Work to be completed: Below is a block of entries; repeat exactly the lines starting at the line that contains "with the ID" and ending at the line that contains "be peered with", both included.

•••••

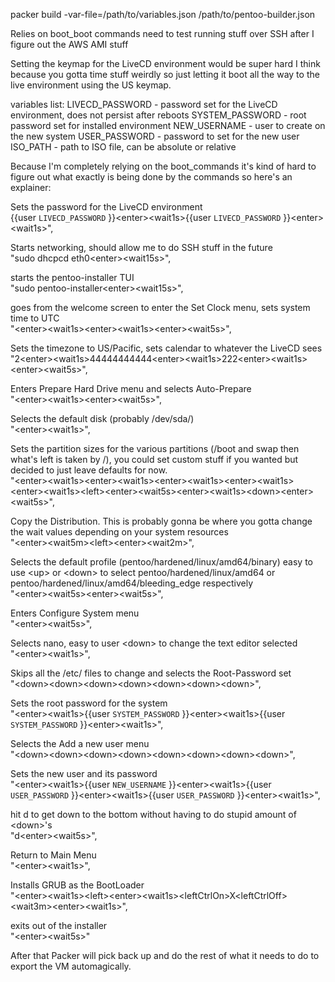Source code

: packer build -var-file=/path/to/variables.json /path/to/pentoo-builder.json

Relies on boot_boot commands need to test running stuff over SSH after I figure out the AWS AMI stuff

Setting the keymap for the LiveCD environment would be super hard I think because you gotta time stuff weirdly so just letting it boot all the way to the live environment using the US keymap.

variables list:
LIVECD_PASSWORD - password set for the LiveCD environment, does not persist after reboots
SYSTEM_PASSWORD - root password set for installed environment
NEW_USERNAME - user to create on the new system
USER_PASSWORD - password to set for the new user
ISO_PATH - path to ISO file, can be absolute or relative

Because I'm completely relying on the boot_commands it's kind of hard to figure out what exactly is being done by the commands so here's an explainer:

Sets the password for the LiveCD environment</br>
\{\{user `LIVECD_PASSWORD` \}\}\<enter\>\<wait1s\>\{\{user `LIVECD_PASSWORD` \}\}\<enter\>\<wait1s\>\",

Starts networking, should allow me to do SSH stuff in the future</br>
\"sudo dhcpcd eth0\<enter\>\<wait15s\>\",

starts the pentoo-installer TUI</br>
\"sudo pentoo-installer\<enter\>\<wait15s\>\",

goes from the welcome screen to enter the Set Clock menu, sets system time to UTC</br>
\"\<enter\>\<wait1s\>\<enter\>\<wait1s\>\<enter\>\<wait5s\>\",

Sets the timezone to US/Pacific, sets calendar to whatever the LiveCD sees</br>
\"2\<enter\>\<wait1s\>44444444444\<enter\>\<wait1s\>222\<enter\>\<wait1s\>\<enter\>\<wait5s\>\",

Enters Prepare Hard Drive menu and selects Auto-Prepare</br>
\"\<enter\>\<wait1s\>\<enter\>\<wait5s\>\",

Selects the default disk \(probably /dev/sda/\)</br>
\"\<enter\>\<wait1s\>\",

Sets the partition sizes for the various partitions \(/boot and swap then what's left is taken by /\), you could set custom stuff if you wanted but decided to just leave defaults for now.</br>
\"\<enter\>\<wait1s\>\<enter\>\<wait1s\>\<enter\>\<wait1s\>\<enter\>\<wait1s\>\<enter\>\<wait1s\>\<left\>\<enter\>\<wait5s\>\<enter\>\<wait1s\>\<down\>\<enter\>\<wait5s\>\",

Copy the Distribution. This is probably gonna be where you gotta change the wait values depending on your system resources</br>
\"\<enter\>\<wait5m\>\<left\>\<enter\>\<wait2m\>\",

Selects the default profile \(pentoo/hardened/linux/amd64/binary\) easy to use \<up\> or \<down\> to select pentoo/hardened/linux/amd64 or pentoo/hardened/linux/amd64/bleeding_edge respectively</br>
\"\<enter\>\<wait5s\>\<enter\>\<wait5s\>\",

Enters Configure System menu</br>
\"\<enter\>\<wait5s\>\",

Selects nano, easy to user \<down\> to change the text editor selected</br>
\"\<enter\>\<wait1s\>\",

Skips all the /etc/ files to change and selects the Root-Password set</br>
\"\<down\>\<down\>\<down\>\<down\>\<down\>\<down\>\<down\>\",

Sets the root password for the system</br>
\"\<enter\>\<wait1s\>\{\{user `SYSTEM_PASSWORD` \}\}\<enter\>\<wait1s\>\{\{user `SYSTEM_PASSWORD` \}\}\<enter\>\<wait1s\>\",

Selects the Add a new user menu</br>
\"\<down\>\<down\>\<down\>\<down\>\<down\>\<down\>\<down\>\<down\>\",

Sets the new user and its password</br>
\"\<enter\>\<wait1s\>\{\{user `NEW_USERNAME` \}\}\<enter\>\<wait1s\>\{\{user `USER_PASSWORD` \}\}\<enter\>\<wait1s\>\{\{user `USER_PASSWORD` \}\}\<enter\>\<wait1s\>\",

hit d to get down to the bottom without having to do stupid amount of \<down\>'s</br>
\"d\<enter\>\<wait5s\>\",

Return to Main Menu</br>
\"\<enter\>\<wait1s\>\",

Installs GRUB as the BootLoader</br>
\"\<enter\>\<wait1s\>\<left\>\<enter\>\<wait1s\>\<leftCtrlOn\>X\<leftCtrlOff\>\<wait3m\>\<enter\>\<wait1s\>\",

exits out of the installer</br>
\"\<enter\>\<wait5s\>\"

After that Packer will pick back up and do the rest of what it needs to do to export the VM automagically.
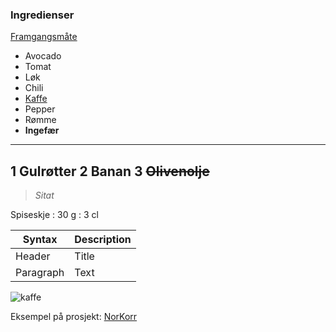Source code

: ### Ingredienser
[Framgangsmåte](framgangsmaate.txt) 
* Avocado
* Tomat 
* Løk 
* Chili
* [Kaffe](https://lokalhistoriewiki.no/wiki/Kaffe)
* Pepper
* Rømme
* **Ingefær**
---
1 Gulrøtter
2 Banan
3 ~~Olivenolje~~
---
> *Sitat*

Spiseskje
: 30 g
: 3 cl

| Syntax | Description |
| ----------- | ----------- |
| Header | Title |
| Paragraph | Text |

![kaffe](https://lokalhistoriewiki.no/wiki/Fil:Astafjord_Samvirkelag_-_%C3%85rsmelding_og_regnskap_1969_0009.jpg)

Eksempel på prosjekt: [NorKorr](https://github.com/arockenberger/NorKorr)
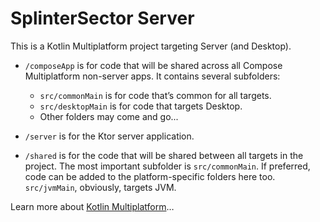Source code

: # SplinterSector Server

This is a Kotlin Multiplatform project targeting Server (and Desktop).

* `/composeApp` is for code that will be shared across all Compose Multiplatform non-server apps.
  It contains several subfolders:
  - `src/commonMain` is for code that’s common for all targets.
  - `src/desktopMain` is for code that targets Desktop.
  - Other folders may come and go...

* `/server` is for the Ktor server application.

* `/shared` is for the code that will be shared between all targets in the project.
  The most important subfolder is `src/commonMain`. If preferred, code can be added to the
  platform-specific folders here too. `src/jvmMain`, obviously, targets JVM.


Learn more about [Kotlin Multiplatform](https://www.jetbrains.com/help/kotlin-multiplatform-dev/get-started.html)…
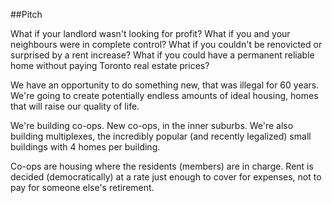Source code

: ##Pitch

What if your landlord wasn't looking for profit?  What if you and your neighbours were in complete control?  What if you couldn't be renovicted or surprised by a rent increase?  What if you could have a permanent reliable home without paying Toronto real estate prices?

We have an opportunity to do something new, that was illegal for 60 years.  We're going to create potentially endless amounts of ideal housing, homes that will raise our quality of life.

We're building co-ops.  New co-ops, in the inner suburbs.  We're also building multiplexes, the incredibly popular (and recently legalized) small buildings with 4 homes per building.

Co-ops are housing where the residents (members) are in charge.  Rent is decided (democratically) at a rate just enough to cover for expenses, not to pay for someone else's retirement.

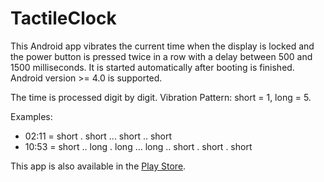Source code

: TactileClock
============

This Android app vibrates the current time when the display is locked and the power button is
pressed twice in a row with a delay between 500 and 1500 milliseconds. It is started automatically
after booting is finished. Android version >= 4.0 is supported.

The time is processed digit by digit. Vibration Pattern: short = 1, long = 5.
        
Examples:

- 02:11 = short . short ... short ..  short
- 10:53 = short .. long . long ... long .. short . short .  short

This app is also available in the [Play Store](https://play.google.com/store/apps/details?id=de.eric_scheibler.tactileclock&hl=en).

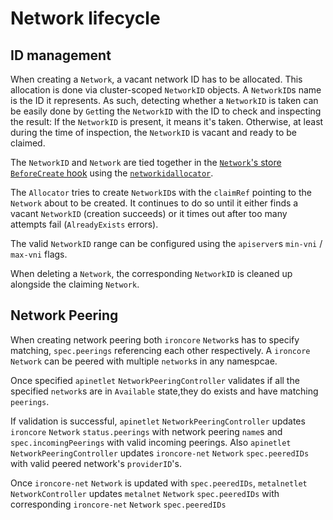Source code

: # Network lifecycle

## ID management

When creating a `Network`, a vacant network ID has to be allocated.
This allocation is done via cluster-scoped `NetworkID` objects.
A `NetworkID`s name is the ID it represents. As such, detecting whether
a `NetworkID` is taken can be easily done by `Get`ting the `NetworkID`
with the ID to check and inspecting the result: If the `NetworkID` is
present, it means it's taken. Otherwise, at least during the time of
inspection, the `NetworkID` is vacant and ready to be claimed.

The `NetworkID` and `Network` are tied together in the
[`Network`'s store `BeforeCreate` hook](../../internal/registry/network/storage.go) using
the [`networkidallocator`](../../internal/registry/network/networkidallocator/networkidallocator.go).

The `Allocator` tries to create `NetworkID`s with the `claimRef` pointing
to the `Network` about to be created. It continues to do so until it either
finds a vacant `NetworkID` (creation succeeds) or it times out after too
many attempts fail (`AlreadyExists` errors).

The valid `NetworkID` range can be configured using the `apiserver`s
`min-vni` / `max-vni` flags.

When deleting a `Network`, the corresponding `NetworkID` is cleaned up
alongside the claiming `Network`.

## Network Peering

When creating network peering both `ironcore` `Network`s has to specify matching, 
`spec.peerings` referencing each other respectively. A `ironcore` `Network` can be peered with 
multiple `network`s in any namespcae.

Once specified `apinetlet` `NetworkPeeringController` validates if all the specified `network`s are in 
`Available` state,they do exists and have matching `peerings`. 

If validation is successful, `apinetlet` `NetworkPeeringController` updates `ironcore` `Network` 
`status.peerings` with network peering `name`s and `spec.incomingPeerings` with valid 
incoming peerings. Also `apinetlet` `NetworkPeeringController` updates `ironcore-net` `Network` 
`spec.peeredIDs` with valid peered network's `providerID`'s.

Once `ironcore-net` `Network` is updated with `spec.peeredIDs`, `metalnetlet` `NetworkController` 
updates `metalnet` `Network` `spec.peeredIDs` with corresponding `ironcore-net` `Network` `spec.peeredIDs`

•••••

Task solution:
with the ID to check and inspecting the result: If the `NetworkID` is
present, it means it's taken. Otherwise, at least during the time of
inspection, the `NetworkID` is vacant and ready to be claimed.

The `NetworkID` and `Network` are tied together in the
[`Network`'s store `BeforeCreate` hook](../../internal/registry/network/storage.go) using
the [`networkidallocator`](../../internal/registry/network/networkidallocator/networkidallocator.go).

The `Allocator` tries to create `NetworkID`s with the `claimRef` pointing
to the `Network` about to be created. It continues to do so until it either
finds a vacant `NetworkID` (creation succeeds) or it times out after too
many attempts fail (`AlreadyExists` errors).

The valid `NetworkID` range can be configured using the `apiserver`s
`min-vni` / `max-vni` flags.

When deleting a `Network`, the corresponding `NetworkID` is cleaned up
alongside the claiming `Network`.

## Network Peering

When creating network peering both `ironcore` `Network`s has to specify matching, 
`spec.peerings` referencing each other respectively. A `ironcore` `Network` can be peered with 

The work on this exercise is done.